[FieldTrip] Different way of calculating the covariance for LCM
Jean-Michel Badier
jean-michel.badier at univmed.fr
Thu Mar 24 22:08:46 CET 2011
Thanks Michael and Yuval,
That clarify the theoretical points.
Clearly the point 2 and 3 of my original message would give the same
results.
Jean-Michel
Le 24/03/11 16:58, Yuval Harpaz a écrit :
> Thanks Michael for the detailed explanation. sorry for
> misunderstanding you before, making you work hard to explain yourself.
> thanks again, yuval
>
> On 24 March 2011 16:24, Michael Wibral <michael.wibral at web.de
> <mailto:michael.wibral at web.de>> wrote:
>
> Dear Yuval,
>
> you are completely right with what you wrote but you might have
> misunderstood my post (as I say exactly the same):
>
> What I wrote is exactly this: concatenation of trials followed by
> cov computation or trial wise cov computation followed by
> averaging is the same, BUT different from averaging and then
> computing cov (just as you point out).
>
> Also note that i did NOT write that cov computation is linear BUT
> bi-linear (see also the wikipedia article on covariance), hence
> you have to honor distributivity in both arguments (and since you
> average both arguments, that's were the problem comes in!).
>
> Let's denote cov computation by C<.|.>, then
>
> (1a) C<a+b|c>=(C<a|c> + C<b|c> ) (this is linearity in
> first argument)
> (1b) C<a+b|c+d>=(C<a|c> + C<b|c> + C<a|d> + C<b|d> ) (this
> is bi-linearity when considering both arguments)
>
> concatenating signal vectors a, b and c,d into …[a b] and [c d] means:
> (1c) C<[a b]|[c d]> = (C<a|c> + C<b|d> )
>
> For numerical factors 1/m, 1/n as they arise in averaging the
> following holds:
> C<1/m*a| 1/n*b> =1/m*1/m*C<a|b>
>
>
> (i.e. concatenation or single trial cov computation and later
> averaging are the same. This is because the dot product that is
> used to compute the covariance for two signals vectors reads like
> this: [a b c d] * [e f g h]=ae+bf+cg+dh=[a b] * [e f] + [c
> d]*[gh], so whether you multiply the vectors in pieces and later
> add results or rather multiply them as a whole doesn't matter.

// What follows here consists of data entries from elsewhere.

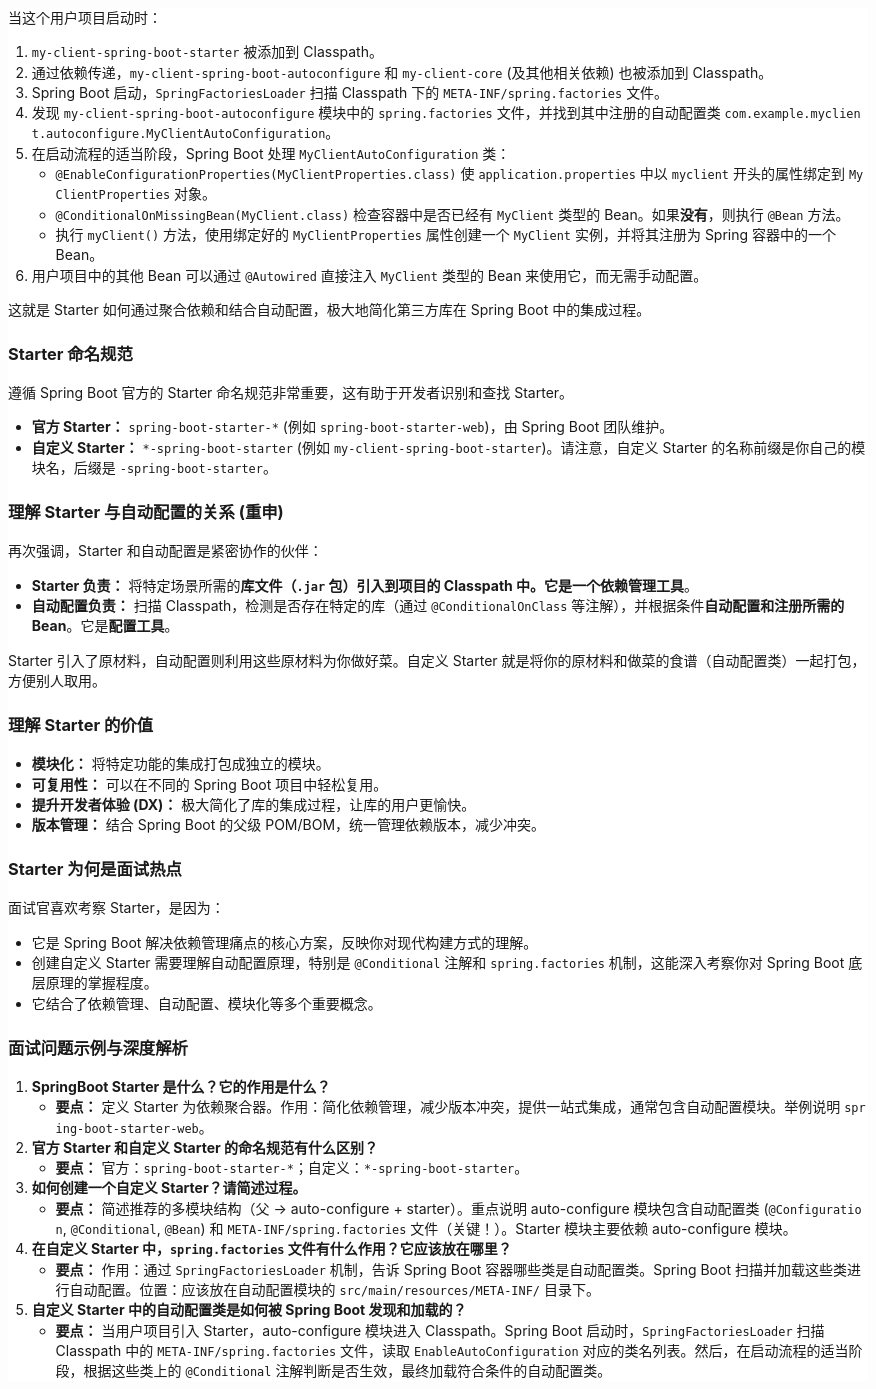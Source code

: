 当这个用户项目启动时：

1.  `my-client-spring-boot-starter` 被添加到 Classpath。
2.  通过依赖传递，`my-client-spring-boot-autoconfigure` 和 `my-client-core` (及其他相关依赖) 也被添加到 Classpath。
3.  Spring Boot 启动，`SpringFactoriesLoader` 扫描 Classpath 下的 `META-INF/spring.factories` 文件。
4.  发现 `my-client-spring-boot-autoconfigure` 模块中的 `spring.factories` 文件，并找到其中注册的自动配置类 `com.example.myclient.autoconfigure.MyClientAutoConfiguration`。
5.  在启动流程的适当阶段，Spring Boot 处理 `MyClientAutoConfiguration` 类：
    * `@EnableConfigurationProperties(MyClientProperties.class)` 使 `application.properties` 中以 `myclient` 开头的属性绑定到 `MyClientProperties` 对象。
    * `@ConditionalOnMissingBean(MyClient.class)` 检查容器中是否已经有 `MyClient` 类型的 Bean。如果**没有**，则执行 `@Bean` 方法。
    * 执行 `myClient()` 方法，使用绑定好的 `MyClientProperties` 属性创建一个 `MyClient` 实例，并将其注册为 Spring 容器中的一个 Bean。
6.  用户项目中的其他 Bean 可以通过 `@Autowired` 直接注入 `MyClient` 类型的 Bean 来使用它，而无需手动配置。

这就是 Starter 如何通过聚合依赖和结合自动配置，极大地简化第三方库在 Spring Boot 中的集成过程。

### Starter 命名规范

遵循 Spring Boot 官方的 Starter 命名规范非常重要，这有助于开发者识别和查找 Starter。

* **官方 Starter：** `spring-boot-starter-*` (例如 `spring-boot-starter-web`)，由 Spring Boot 团队维护。
* **自定义 Starter：** `*-spring-boot-starter` (例如 `my-client-spring-boot-starter`)。请注意，自定义 Starter 的名称前缀是你自己的模块名，后缀是 `-spring-boot-starter`。

### 理解 Starter 与自动配置的关系 (重申)

再次强调，Starter 和自动配置是紧密协作的伙伴：

* **Starter 负责：** 将特定场景所需的**库文件（`.jar` 包）**引入到项目的 Classpath 中。它是一个**依赖管理工具**。
* **自动配置负责：** 扫描 Classpath，检测是否存在特定的库（通过 `@ConditionalOnClass` 等注解），并根据条件**自动配置和注册所需的 Bean**。它是**配置工具**。

Starter 引入了原材料，自动配置则利用这些原材料为你做好菜。自定义 Starter 就是将你的原材料和做菜的食谱（自动配置类）一起打包，方便别人取用。

### 理解 Starter 的价值

* **模块化：** 将特定功能的集成打包成独立的模块。
* **可复用性：** 可以在不同的 Spring Boot 项目中轻松复用。
* **提升开发者体验 (DX)：** 极大简化了库的集成过程，让库的用户更愉快。
* **版本管理：** 结合 Spring Boot 的父级 POM/BOM，统一管理依赖版本，减少冲突。

### Starter 为何是面试热点

面试官喜欢考察 Starter，是因为：

* 它是 Spring Boot 解决依赖管理痛点的核心方案，反映你对现代构建方式的理解。
* 创建自定义 Starter 需要理解自动配置原理，特别是 `@Conditional` 注解和 `spring.factories` 机制，这能深入考察你对 Spring Boot 底层原理的掌握程度。
* 它结合了依赖管理、自动配置、模块化等多个重要概念。

### 面试问题示例与深度解析

1.  **SpringBoot Starter 是什么？它的作用是什么？**
    * **要点：** 定义 Starter 为依赖聚合器。作用：简化依赖管理，减少版本冲突，提供一站式集成，通常包含自动配置模块。举例说明 `spring-boot-starter-web`。
2.  **官方 Starter 和自定义 Starter 的命名规范有什么区别？**
    * **要点：** 官方：`spring-boot-starter-*`；自定义：`*-spring-boot-starter`。
3.  **如何创建一个自定义 Starter？请简述过程。**
    * **要点：** 简述推荐的多模块结构（父 -> auto-configure + starter）。重点说明 auto-configure 模块包含自动配置类 (`@Configuration`, `@Conditional`, `@Bean`) 和 `META-INF/spring.factories` 文件（关键！）。Starter 模块主要依赖 auto-configure 模块。
4.  **在自定义 Starter 中，`spring.factories` 文件有什么作用？它应该放在哪里？**
    * **要点：** 作用：通过 `SpringFactoriesLoader` 机制，告诉 Spring Boot 容器哪些类是自动配置类。Spring Boot 扫描并加载这些类进行自动配置。位置：应该放在自动配置模块的 `src/main/resources/META-INF/` 目录下。
5.  **自定义 Starter 中的自动配置类是如何被 Spring Boot 发现和加载的？**
    * **要点：** 当用户项目引入 Starter，auto-configure 模块进入 Classpath。Spring Boot 启动时，`SpringFactoriesLoader` 扫描 Classpath 中的 `META-INF/spring.factories` 文件，读取 `EnableAutoConfiguration` 对应的类名列表。然后，在启动流程的适当阶段，根据这些类上的 `@Conditional` 注解判断是否生效，最终加载符合条件的自动配置类。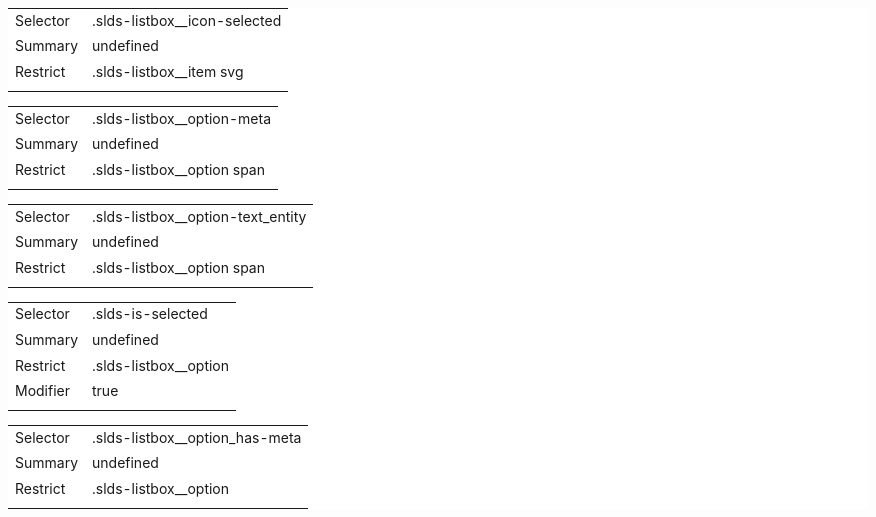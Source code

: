 
|  |  |
|-------|-------|
| Selector | .slds-listbox__icon-selected |
| Summary | undefined |
| Restrict | .slds-listbox__item svg |
|  |  |


|  |  |
|-------|-------|
| Selector | .slds-listbox__option-meta |
| Summary | undefined |
| Restrict | .slds-listbox__option span |
|  |  |


|  |  |
|-------|-------|
| Selector | .slds-listbox__option-text_entity |
| Summary | undefined |
| Restrict | .slds-listbox__option span |
|  |  |


|  |  |
|-------|-------|
| Selector | .slds-is-selected |
| Summary | undefined |
| Restrict | .slds-listbox__option |
| Modifier | true |
|  |  |


|  |  |
|-------|-------|
| Selector | .slds-listbox__option_has-meta |
| Summary | undefined |
| Restrict | .slds-listbox__option |
|  |  |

> What matters is that a, b, ... stay exactly the same in both cases)
>
>
> Now to trial averging and cov computation (see 3) versus cov
> computation and averaging afterwards (see 4):
>
> for two trials a,b and two channels c1,c2:
>
> (4)
> C<AVG(c1a|c1b)|AVG(c2a,c2b)>=1/2*1/2*(C<c1a|c2a>+C<c1b|c2b>+C<c1a|c2b>+C<c1b|c2a>)
> (here things get multiplied across trials, the two factors 1/2
> come from each separate averaging in the first and second argument)
> (5) AVG(C<c1a|c2a>,C<c1b|c2b>) =1/2*(C<c1a|c2a>+C<c1b|c2b>)
> (here things do only get multiplied within trials, we have only
> the outer averaging, hence only a factor of 1/2)
>
> Michael
>
>
>
> ------------------------------------------------------------------------
> *Von:* "Yuval Harpaz" <yuvharpaz at gmail.com
> <mailto:yuvharpaz at gmail.com>>
> *Gesendet:* Mar 24, 2011 10:41:02 AM
>
> *An:* "Email discussion list for the FieldTrip project"
> <fieldtrip at donders.ru.nl <mailto:fieldtrip at donders.ru.nl>>
> *Betreff:* Re: [FieldTrip] Different way of calculating the
> covariance for LCM
>
> Dear Michael, Jean-Michel and FieldTrip users.
> To my experience and understanding it does matter if you first
> asses the covariance and then average or the other way around.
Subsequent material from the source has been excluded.